Last January, his and Spiesman’s murals went up at the Carlton Arms, an art hotel in New York City — and, after an initial display of his work at Baltimore’s AVAM, in a large show called “What Makes Us Smile?” — Dowdall’s work is now part of the museum’s permanent collection.
“There is a lot of new age work or psychedelic work that looks generic to me. Or sometimes people say they are self-taught, but their work looks like fake Rothkos,” Hoffberger said. “But Brian has a particular style and way of looking, almost like his own language. He has a happy cat, a happy dog, his mermaids.

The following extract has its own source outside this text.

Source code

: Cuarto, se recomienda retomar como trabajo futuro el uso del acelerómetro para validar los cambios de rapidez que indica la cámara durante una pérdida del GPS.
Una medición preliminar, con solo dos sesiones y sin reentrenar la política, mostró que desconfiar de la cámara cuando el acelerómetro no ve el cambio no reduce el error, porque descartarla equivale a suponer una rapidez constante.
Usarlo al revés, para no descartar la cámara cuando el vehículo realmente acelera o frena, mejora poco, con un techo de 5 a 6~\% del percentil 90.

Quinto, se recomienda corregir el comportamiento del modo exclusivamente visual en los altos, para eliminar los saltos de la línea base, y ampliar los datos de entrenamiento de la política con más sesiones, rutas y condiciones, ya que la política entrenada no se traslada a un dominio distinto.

He is a very big lover of women in the sacred sense, and that is reflected in a lot of his work” — particularly his goddess paintings.
Among Dowdall’s goddess paintings are many of Spiesman, including of her as Mona Lisa and as a mermaid. They first met almost two decades ago, in Florida, because Spiesman and her then-husband were collectors of Dowdall’s art. When Spiesman, who is a classically-trained painter, held a show of her work, Dowdall went to see it.
Spiesman had always liked Dowdall’s work, but in 2001, it became something more intimate. Her brother had fallen into a coma, and doctors were ready to disconnect life support. Spiesman tried everything to get a response from him: playing his favorite music, showing photos of her nephew, tickling him with her paintbrushes. Finally, in desperation, she asked her husband to bring over one of Dowdall’s blue dog paintings. “That was literally the first thing his eyes followed,” she said. Later, her brother came out of the coma.
Two years after this incident, Spiesman lost her husband to cancer. In the same period, Dowdall lost his best friend, another artist. “We were both in pretty bad shape. It was extremely difficult and dark,” Spiesman said. “And so we kinda got together on the buddy system,” Dowdall said. “She’d call me up and say ‘Have you eaten today?’”
After they got together, Spiesman’s grief persisted. For an entire decade, she said, she stopped painting, struck “mute” by the loss of her husband. It was only because of Dowdall, she said, that she eventually began to paint again. Now, her paintings are less academic and more narrative — almost visionary. In the Baltimore house, her and Dowdall’s studios are down the hall from one another.
“There’s something very good about Brian,” Hoffberger said. It comes through in his relationships, his demeanor and his paintings. “His work is happy, mystical, playful, colorful and doomed to make you smile.”
Joseph Rudolph, a professor at Towson University in Maryland, said he and his wife decided to buy Dowdall’s work after they lost almost everything in a house fire; they saw it exhibited at the hotel where they’d started to eat dinner. “It was bright and bold and more cheerful” than the art they usually collected, he said, and so an animal spirit painting of Dowdall’s became the first piece of their new collection.
“I’ve seen these responses [to Brian’s art], it’s a different response than to most art,” Spiesman said.
Now that he and Spiesman have settled into the Baltimore house, Dowdall, pushing 70, is as productive than ever. His most recent works, animal spirits painted on bright red cardboard, look different than what he’s done before. The animals themselves are less colorful, painted mostly in white, as if they are older, wiser creatures.
“It feels like this house has been waiting for us all its life,” Dowdall said. “It’s like we were looking for El Camino without a map,” but then found it, Spiesman said.
Dowdall felt this way from the moment they arrived in Baltimore and discovered large feline tracks in the house’s front yard. When he saw them, he called over Hoffberger, who told him they were the tracks of a puma. A puma … in Baltimore.
“To me it seemed like a gesture — like okay, this is a visitation, this is your house,” said Dowdall, who hopes to make art in the house until he dies. “Like a little kiss on the cheek, welcome.”